Harris finds valuable nuggets in what he reads, but he’s always looking for more information and perspectives.

“Recently one that I read was The Power of Positive Leadership. Right now I’m reading a book called No One Gets There Alone. Shoot, I’ve read Lead for God’s Sake, The Compound Effect, a lot of self-help books,” Harris said.

“They’re ways to make myself a better person, make myself a better teammate and a better leader, is really my aim.”

The self-help route is an important one for Harris, and it paid off for him last year, as he took control of the offence after Henry Burris’ retirement. Harris had a career year in 2017, making 398 of 572 passes for 4,679 yards, 30 touchdowns and 11 interceptions.

With the REDBLACKS bowing out in the Eastern Semi-Final last year, falling victim to the crossover Saskatchewan Roughriders, Harris is still seeking his first playoff win. Ottawa GM Marcel Desjardins told CFL.ca in January that he thought Harris’ preparation was great.

“Both Xs and Os-wise and just the mental and physical side of it in terms of preparation,” he said.

“A lot of that is off-season work. Every guy has to understand what makes him tick. Coaches and management can help but at the end of the day it comes down to the player. He wants to do those things, but at the same time you try it and if you don’t think it’s beneficial it doesn’t’ mean you continue it. You try to get a feel for what helps you and what doesn’t and why it does or doesn’t and you just evolve from there in terms of your preparation.”

 

The six-month wait to get this season rolling is finally over for Harris. He was unhappy with his team’s start last season (they were 1-6-1 after eight weeks) and wants to remedy that this year. You can hear the military influence in him when he looked ahead at the season that day in Winnipeg.
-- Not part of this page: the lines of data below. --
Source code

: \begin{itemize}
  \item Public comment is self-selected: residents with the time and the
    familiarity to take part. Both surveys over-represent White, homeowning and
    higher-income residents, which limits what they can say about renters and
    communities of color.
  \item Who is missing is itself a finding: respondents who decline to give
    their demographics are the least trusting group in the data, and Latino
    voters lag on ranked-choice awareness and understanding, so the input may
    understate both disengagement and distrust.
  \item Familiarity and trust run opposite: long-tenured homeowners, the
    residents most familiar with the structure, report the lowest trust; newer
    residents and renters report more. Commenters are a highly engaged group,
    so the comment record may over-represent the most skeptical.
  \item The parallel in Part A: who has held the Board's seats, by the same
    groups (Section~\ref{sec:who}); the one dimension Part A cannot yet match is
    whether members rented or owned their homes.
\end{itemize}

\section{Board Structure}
“Just in general, football excites me,” he said. “Getting the team together and seeing how we can get everyone to buy into one vision and get everyone to buy into the team vision of us doing things together; collectively we’re better than individually. I’ve always enjoyed that.

“That’s something that I’ve progressed in this off-season, is how I can do that. Because as teams, the greatest team wins the championship, not the individuals. That’s what the really fun thing about it is, how can we do that? How can we become that great team that everyone’s pointing at? That’s our long-term vision.

“We’re using the telescope to see where we want to be, the microscope to do what we need to do today and just (going through) that process of how it gets there.”